▶ _PROBLEM REQUIREMENTS_: Wherever the string "Holen" turns up in the data, copy the whole line.

(Records from a collection)
Start of Block

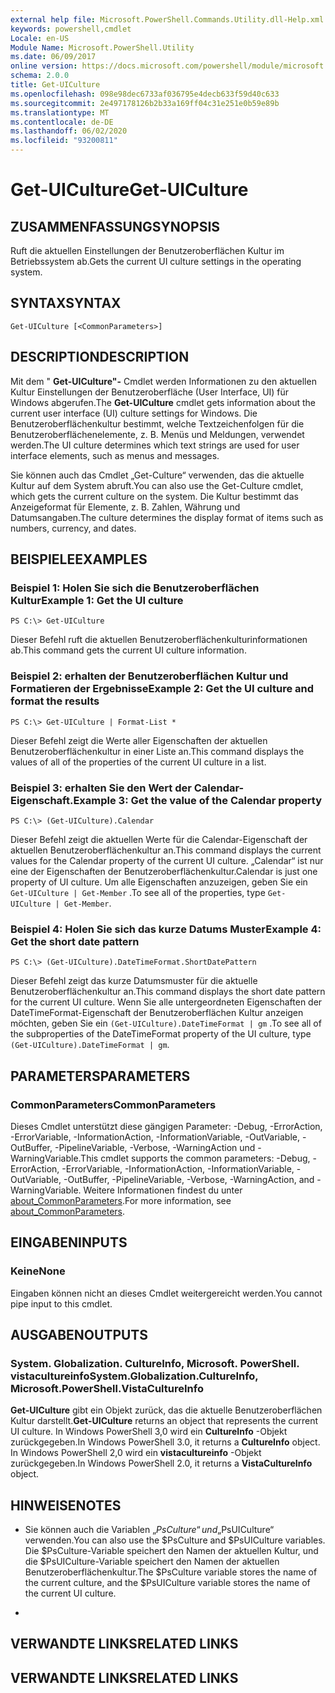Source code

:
 ```yaml
---
external help file: Microsoft.PowerShell.Commands.Utility.dll-Help.xml
keywords: powershell,cmdlet
Locale: en-US
Module Name: Microsoft.PowerShell.Utility
ms.date: 06/09/2017
online version: https://docs.microsoft.com/powershell/module/microsoft.powershell.utility/get-uiculture?view=powershell-5.1&WT.mc_id=ps-gethelp
schema: 2.0.0
title: Get-UICulture
ms.openlocfilehash: 098e98dec6733af036795e4decb633f59d40c633
ms.sourcegitcommit: 2e497178126b2b33a169ff04c31e251e0b59e89b
ms.translationtype: MT
ms.contentlocale: de-DE
ms.lasthandoff: 06/02/2020
ms.locfileid: "93200811"
---
```

# <span data-ttu-id="9afd2-103">Get-UICulture</span><span class="sxs-lookup"><span data-stu-id="9afd2-103">Get-UICulture</span></span>

## <span data-ttu-id="9afd2-104">ZUSAMMENFASSUNG</span><span class="sxs-lookup"><span data-stu-id="9afd2-104">SYNOPSIS</span></span>
<span data-ttu-id="9afd2-105">Ruft die aktuellen Einstellungen der Benutzeroberflächen Kultur im Betriebssystem ab.</span><span class="sxs-lookup"><span data-stu-id="9afd2-105">Gets the current UI culture settings in the operating system.</span></span>

## <span data-ttu-id="9afd2-106">SYNTAX</span><span class="sxs-lookup"><span data-stu-id="9afd2-106">SYNTAX</span></span>

```
Get-UICulture [<CommonParameters>]
```

## <span data-ttu-id="9afd2-107">DESCRIPTION</span><span class="sxs-lookup"><span data-stu-id="9afd2-107">DESCRIPTION</span></span>
<span data-ttu-id="9afd2-108">Mit dem " **Get-UICulture"-** Cmdlet werden Informationen zu den aktuellen Kultur Einstellungen der Benutzeroberfläche (User Interface, UI) für Windows abgerufen.</span><span class="sxs-lookup"><span data-stu-id="9afd2-108">The **Get-UICulture** cmdlet gets information about the current user interface (UI) culture settings for Windows.</span></span>
<span data-ttu-id="9afd2-109">Die Benutzeroberflächenkultur bestimmt, welche Textzeichenfolgen für die Benutzeroberflächenelemente, z. B. Menüs und Meldungen, verwendet werden.</span><span class="sxs-lookup"><span data-stu-id="9afd2-109">The UI culture determines which text strings are used for user interface elements, such as menus and messages.</span></span>

<span data-ttu-id="9afd2-110">Sie können auch das Cmdlet „Get-Culture“ verwenden, das die aktuelle Kultur auf dem System abruft.</span><span class="sxs-lookup"><span data-stu-id="9afd2-110">You can also use the Get-Culture cmdlet, which gets the current culture on the system.</span></span>
<span data-ttu-id="9afd2-111">Die Kultur bestimmt das Anzeigeformat für Elemente, z. B. Zahlen, Währung und Datumsangaben.</span><span class="sxs-lookup"><span data-stu-id="9afd2-111">The culture determines the display format of items such as numbers, currency, and dates.</span></span>

## <span data-ttu-id="9afd2-112">BEISPIELE</span><span class="sxs-lookup"><span data-stu-id="9afd2-112">EXAMPLES</span></span>

### <span data-ttu-id="9afd2-113">Beispiel 1: Holen Sie sich die Benutzeroberflächen Kultur</span><span class="sxs-lookup"><span data-stu-id="9afd2-113">Example 1: Get the UI culture</span></span>

```
PS C:\> Get-UICulture
```

<span data-ttu-id="9afd2-114">Dieser Befehl ruft die aktuellen Benutzeroberflächenkulturinformationen ab.</span><span class="sxs-lookup"><span data-stu-id="9afd2-114">This command gets the current UI culture information.</span></span>

### <span data-ttu-id="9afd2-115">Beispiel 2: erhalten der Benutzeroberflächen Kultur und Formatieren der Ergebnisse</span><span class="sxs-lookup"><span data-stu-id="9afd2-115">Example 2: Get the UI culture and format the results</span></span>

```
PS C:\> Get-UICulture | Format-List *
```

<span data-ttu-id="9afd2-116">Dieser Befehl zeigt die Werte aller Eigenschaften der aktuellen Benutzeroberflächenkultur in einer Liste an.</span><span class="sxs-lookup"><span data-stu-id="9afd2-116">This command displays the values of all of the properties of the current UI culture in a list.</span></span>

### <span data-ttu-id="9afd2-117">Beispiel 3: erhalten Sie den Wert der Calendar-Eigenschaft.</span><span class="sxs-lookup"><span data-stu-id="9afd2-117">Example 3: Get the value of the Calendar property</span></span>

```
PS C:\> (Get-UICulture).Calendar
```

<span data-ttu-id="9afd2-118">Dieser Befehl zeigt die aktuellen Werte für die Calendar-Eigenschaft der aktuellen Benutzeroberflächenkultur an.</span><span class="sxs-lookup"><span data-stu-id="9afd2-118">This command displays the current values for the Calendar property of the current UI culture.</span></span>
<span data-ttu-id="9afd2-119">„Calendar“ ist nur eine der Eigenschaften der Benutzeroberflächenkultur.</span><span class="sxs-lookup"><span data-stu-id="9afd2-119">Calendar is just one property of UI culture.</span></span>
<span data-ttu-id="9afd2-120">Um alle Eigenschaften anzuzeigen, geben Sie ein `Get-UICulture | Get-Member` .</span><span class="sxs-lookup"><span data-stu-id="9afd2-120">To see all of the properties, type `Get-UICulture | Get-Member`.</span></span>

### <span data-ttu-id="9afd2-121">Beispiel 4: Holen Sie sich das kurze Datums Muster</span><span class="sxs-lookup"><span data-stu-id="9afd2-121">Example 4: Get the short date pattern</span></span>

```
PS C:\> (Get-UICulture).DateTimeFormat.ShortDatePattern
```

<span data-ttu-id="9afd2-122">Dieser Befehl zeigt das kurze Datumsmuster für die aktuelle Benutzeroberflächenkultur an.</span><span class="sxs-lookup"><span data-stu-id="9afd2-122">This command displays the short date pattern for the current UI culture.</span></span>
<span data-ttu-id="9afd2-123">Wenn Sie alle untergeordneten Eigenschaften der DateTimeFormat-Eigenschaft der Benutzeroberflächen Kultur anzeigen möchten, geben Sie ein `(Get-UICulture).DateTimeFormat | gm` .</span><span class="sxs-lookup"><span data-stu-id="9afd2-123">To see all of the subproperties of the DateTimeFormat property of the UI culture, type `(Get-UICulture).DateTimeFormat | gm`.</span></span>

## <span data-ttu-id="9afd2-124">PARAMETERS</span><span class="sxs-lookup"><span data-stu-id="9afd2-124">PARAMETERS</span></span>

### <span data-ttu-id="9afd2-125">CommonParameters</span><span class="sxs-lookup"><span data-stu-id="9afd2-125">CommonParameters</span></span>
<span data-ttu-id="9afd2-126">Dieses Cmdlet unterstützt diese gängigen Parameter: -Debug, -ErrorAction, -ErrorVariable, -InformationAction, -InformationVariable, -OutVariable, -OutBuffer, -PipelineVariable, -Verbose, -WarningAction und -WarningVariable.</span><span class="sxs-lookup"><span data-stu-id="9afd2-126">This cmdlet supports the common parameters: -Debug, -ErrorAction, -ErrorVariable, -InformationAction, -InformationVariable, -OutVariable, -OutBuffer, -PipelineVariable, -Verbose, -WarningAction, and -WarningVariable.</span></span> <span data-ttu-id="9afd2-127">Weitere Informationen findest du unter [about_CommonParameters](https://go.microsoft.com/fwlink/?LinkID=113216).</span><span class="sxs-lookup"><span data-stu-id="9afd2-127">For more information, see [about_CommonParameters](https://go.microsoft.com/fwlink/?LinkID=113216).</span></span>

## <span data-ttu-id="9afd2-128">EINGABEN</span><span class="sxs-lookup"><span data-stu-id="9afd2-128">INPUTS</span></span>

### <span data-ttu-id="9afd2-129">Keine</span><span class="sxs-lookup"><span data-stu-id="9afd2-129">None</span></span>
<span data-ttu-id="9afd2-130">Eingaben können nicht an dieses Cmdlet weitergereicht werden.</span><span class="sxs-lookup"><span data-stu-id="9afd2-130">You cannot pipe input to this cmdlet.</span></span>

## <span data-ttu-id="9afd2-131">AUSGABEN</span><span class="sxs-lookup"><span data-stu-id="9afd2-131">OUTPUTS</span></span>

### <span data-ttu-id="9afd2-132">System. Globalization. CultureInfo, Microsoft. PowerShell. vistacultureinfo</span><span class="sxs-lookup"><span data-stu-id="9afd2-132">System.Globalization.CultureInfo, Microsoft.PowerShell.VistaCultureInfo</span></span>
<span data-ttu-id="9afd2-133">**Get-UICulture** gibt ein Objekt zurück, das die aktuelle Benutzeroberflächen Kultur darstellt.</span><span class="sxs-lookup"><span data-stu-id="9afd2-133">**Get-UICulture** returns an object that represents the current UI culture.</span></span>
<span data-ttu-id="9afd2-134">In Windows PowerShell 3,0 wird ein **CultureInfo** -Objekt zurückgegeben.</span><span class="sxs-lookup"><span data-stu-id="9afd2-134">In Windows PowerShell 3.0, it returns a **CultureInfo** object.</span></span>
<span data-ttu-id="9afd2-135">In Windows PowerShell 2,0 wird ein **vistacultureinfo** -Objekt zurückgegeben.</span><span class="sxs-lookup"><span data-stu-id="9afd2-135">In Windows PowerShell 2.0, it returns a **VistaCultureInfo** object.</span></span>

## <span data-ttu-id="9afd2-136">HINWEISE</span><span class="sxs-lookup"><span data-stu-id="9afd2-136">NOTES</span></span>

* <span data-ttu-id="9afd2-137">Sie können auch die Variablen „$PsCulture“ und „$PsUICulture“ verwenden.</span><span class="sxs-lookup"><span data-stu-id="9afd2-137">You can also use the $PsCulture and $PsUICulture variables.</span></span> <span data-ttu-id="9afd2-138">Die $PsCulture-Variable speichert den Namen der aktuellen Kultur, und die $PsUICulture-Variable speichert den Namen der aktuellen Benutzeroberflächenkultur.</span><span class="sxs-lookup"><span data-stu-id="9afd2-138">The $PsCulture variable stores the name of the current culture, and the $PsUICulture variable stores the name of the current UI culture.</span></span>

*

## <span data-ttu-id="9afd2-139">VERWANDTE LINKS</span><span class="sxs-lookup"><span data-stu-id="9afd2-139">RELATED LINKS</span></span>

## <span data-ttu-id="9afd2-140">VERWANDTE LINKS</span><span class="sxs-lookup"><span data-stu-id="9afd2-140">RELATED LINKS</span></span>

End of Block

▶ _ANSWER AREA_:
### <span data-ttu-id="9afd2-113">Beispiel 1: Holen Sie sich die Benutzeroberflächen Kultur</span><span class="sxs-lookup"><span data-stu-id="9afd2-113">Example 1: Get the UI culture</span></span>
### <span data-ttu-id="9afd2-121">Beispiel 4: Holen Sie sich das kurze Datums Muster</span><span class="sxs-lookup"><span data-stu-id="9afd2-121">Example 4: Get the short date pattern</span></span>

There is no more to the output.